Indonesia’s real GDP growth picked up to 5.2 percent year-on-year in the fourth quarter of 2017 from 5.1 percent in the previous quarter. For 2017, the country’s GDP growth rose to 5.1 percent from 5.0 percent in 2016, its highest growth rate in four years.
Faster growth in 2017 was due to stronger investments and net exports, lifted by improved global trade, and the continued recovery in commodity prices. Public investments also supported growth, with total government spending growing the fastest in three years.
“Sound macroeconomic policies have contributed to investment growth reaching a five-year high,” said Rodrigo A. Chaves, World Bank Country Director for Indonesia and Timor-Leste. “But to meaningfully accelerate investments outside the mining sector, Indonesia needs to consider putting together a bold and impactful mixture of policies that will open the economy.”
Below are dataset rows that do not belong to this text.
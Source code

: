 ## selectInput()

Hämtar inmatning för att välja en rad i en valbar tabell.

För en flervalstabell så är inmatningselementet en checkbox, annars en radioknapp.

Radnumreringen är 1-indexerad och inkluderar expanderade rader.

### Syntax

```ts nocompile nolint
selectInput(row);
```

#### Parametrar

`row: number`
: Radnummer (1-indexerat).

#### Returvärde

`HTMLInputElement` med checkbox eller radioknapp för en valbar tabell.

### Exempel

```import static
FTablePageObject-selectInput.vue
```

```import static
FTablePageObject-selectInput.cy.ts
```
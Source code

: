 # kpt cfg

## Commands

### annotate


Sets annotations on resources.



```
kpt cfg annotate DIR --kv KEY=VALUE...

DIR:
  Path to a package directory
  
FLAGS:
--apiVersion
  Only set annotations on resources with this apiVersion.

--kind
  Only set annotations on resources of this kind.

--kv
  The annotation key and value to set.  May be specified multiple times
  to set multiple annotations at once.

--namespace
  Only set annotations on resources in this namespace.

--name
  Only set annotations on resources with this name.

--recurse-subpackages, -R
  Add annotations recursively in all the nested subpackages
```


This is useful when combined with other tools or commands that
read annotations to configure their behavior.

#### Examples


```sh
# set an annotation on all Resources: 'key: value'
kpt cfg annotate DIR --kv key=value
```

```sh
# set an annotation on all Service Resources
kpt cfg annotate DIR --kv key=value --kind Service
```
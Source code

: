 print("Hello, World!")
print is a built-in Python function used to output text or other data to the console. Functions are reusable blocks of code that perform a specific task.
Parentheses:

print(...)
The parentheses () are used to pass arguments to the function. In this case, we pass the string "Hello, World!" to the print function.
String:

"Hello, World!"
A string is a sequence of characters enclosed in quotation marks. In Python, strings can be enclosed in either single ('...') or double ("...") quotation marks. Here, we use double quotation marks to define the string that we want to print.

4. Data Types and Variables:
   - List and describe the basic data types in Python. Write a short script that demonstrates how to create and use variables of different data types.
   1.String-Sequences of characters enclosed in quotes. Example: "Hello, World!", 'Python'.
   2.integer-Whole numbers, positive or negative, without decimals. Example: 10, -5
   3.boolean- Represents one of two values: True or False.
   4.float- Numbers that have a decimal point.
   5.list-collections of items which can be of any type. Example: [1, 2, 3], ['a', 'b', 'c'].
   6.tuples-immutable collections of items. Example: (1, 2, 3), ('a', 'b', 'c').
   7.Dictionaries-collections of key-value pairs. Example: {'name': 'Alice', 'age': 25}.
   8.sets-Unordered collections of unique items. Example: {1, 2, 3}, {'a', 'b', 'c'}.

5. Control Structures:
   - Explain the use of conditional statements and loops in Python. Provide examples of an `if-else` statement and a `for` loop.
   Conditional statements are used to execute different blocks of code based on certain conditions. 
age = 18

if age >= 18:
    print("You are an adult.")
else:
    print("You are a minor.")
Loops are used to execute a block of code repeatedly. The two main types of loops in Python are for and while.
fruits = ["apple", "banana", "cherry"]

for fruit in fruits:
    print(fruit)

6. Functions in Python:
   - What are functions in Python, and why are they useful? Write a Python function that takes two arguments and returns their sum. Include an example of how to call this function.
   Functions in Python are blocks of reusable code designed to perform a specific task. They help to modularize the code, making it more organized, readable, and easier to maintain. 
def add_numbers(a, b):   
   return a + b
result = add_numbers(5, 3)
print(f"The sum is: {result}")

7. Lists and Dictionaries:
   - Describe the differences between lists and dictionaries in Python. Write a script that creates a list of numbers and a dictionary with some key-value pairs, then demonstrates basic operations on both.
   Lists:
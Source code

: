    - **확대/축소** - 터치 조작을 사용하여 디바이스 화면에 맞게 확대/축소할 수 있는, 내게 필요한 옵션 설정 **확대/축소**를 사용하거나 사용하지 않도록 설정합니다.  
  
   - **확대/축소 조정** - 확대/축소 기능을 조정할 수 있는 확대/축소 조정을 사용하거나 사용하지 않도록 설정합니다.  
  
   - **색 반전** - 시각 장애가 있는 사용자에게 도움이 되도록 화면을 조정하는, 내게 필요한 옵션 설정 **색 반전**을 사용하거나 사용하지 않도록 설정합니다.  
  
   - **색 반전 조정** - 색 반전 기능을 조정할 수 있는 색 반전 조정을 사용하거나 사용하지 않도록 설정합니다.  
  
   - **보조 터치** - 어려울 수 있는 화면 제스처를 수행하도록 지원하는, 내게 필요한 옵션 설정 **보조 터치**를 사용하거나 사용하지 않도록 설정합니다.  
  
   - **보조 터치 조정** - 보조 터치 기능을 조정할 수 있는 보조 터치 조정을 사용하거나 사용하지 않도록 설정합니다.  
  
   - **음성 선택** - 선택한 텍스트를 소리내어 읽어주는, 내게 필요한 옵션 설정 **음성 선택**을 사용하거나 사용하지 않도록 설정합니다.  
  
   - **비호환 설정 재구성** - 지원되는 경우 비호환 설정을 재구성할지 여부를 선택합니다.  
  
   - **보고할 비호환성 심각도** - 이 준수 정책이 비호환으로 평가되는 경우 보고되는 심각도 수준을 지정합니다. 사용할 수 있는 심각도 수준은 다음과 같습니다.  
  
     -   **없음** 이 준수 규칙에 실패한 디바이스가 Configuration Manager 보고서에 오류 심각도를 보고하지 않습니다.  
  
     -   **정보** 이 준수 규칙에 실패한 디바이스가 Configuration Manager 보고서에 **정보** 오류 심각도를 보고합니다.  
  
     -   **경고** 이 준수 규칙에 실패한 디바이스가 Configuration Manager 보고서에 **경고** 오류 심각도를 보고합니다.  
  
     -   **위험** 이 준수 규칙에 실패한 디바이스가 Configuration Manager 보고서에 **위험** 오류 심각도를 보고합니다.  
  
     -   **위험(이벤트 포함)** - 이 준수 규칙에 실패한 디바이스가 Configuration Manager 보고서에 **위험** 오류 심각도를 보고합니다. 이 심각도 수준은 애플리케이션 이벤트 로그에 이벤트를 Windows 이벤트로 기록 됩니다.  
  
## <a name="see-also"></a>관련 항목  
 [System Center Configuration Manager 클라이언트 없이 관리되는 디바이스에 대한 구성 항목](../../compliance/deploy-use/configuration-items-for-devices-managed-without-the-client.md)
The country’s real GDP growth is projected at 5.3 percent in 2018. However, the forecast face risks if global trade slows along with growth of domestic private consumption, which constitutes over half of the country’s GDP.
This issue of the Economic Quarterly focuses on collecting more and spending better for inclusive growth. Over the last 15 years, fiscal policy has contributed to Indonesia’s economic growth by maintaining macroeconomic stability. However, fiscal policies can play a larger role to ensure sustainable and inclusive growth. Indonesia can reduce inequality by increasing the level and efficiency of expenditures that benefit the bottom 60 percent of Indonesian families. Most of these expenditures, such as health and education, also address inequality of opportunity and build the foundations for solid growth in the future.
“To support inclusive growth, Indonesia could spend more effectively in education and spend more in priority areas such as infrastructure, health, and social assistance. Increased spending could be supported by collecting more revenues in an efficient, growth-friendly manner,” said Frederico Gil Sander, Lead Economist for the World Bank in Indonesia.
The launch of the March 2018 Indonesia Economic Quarterly is part of Voyage to Indonesia, a series of events leading up to the 2018 IMF-World Bank Annual Meetings in Bali. The Australian Department of Foreign Affairs and Trade supports the publication of the report.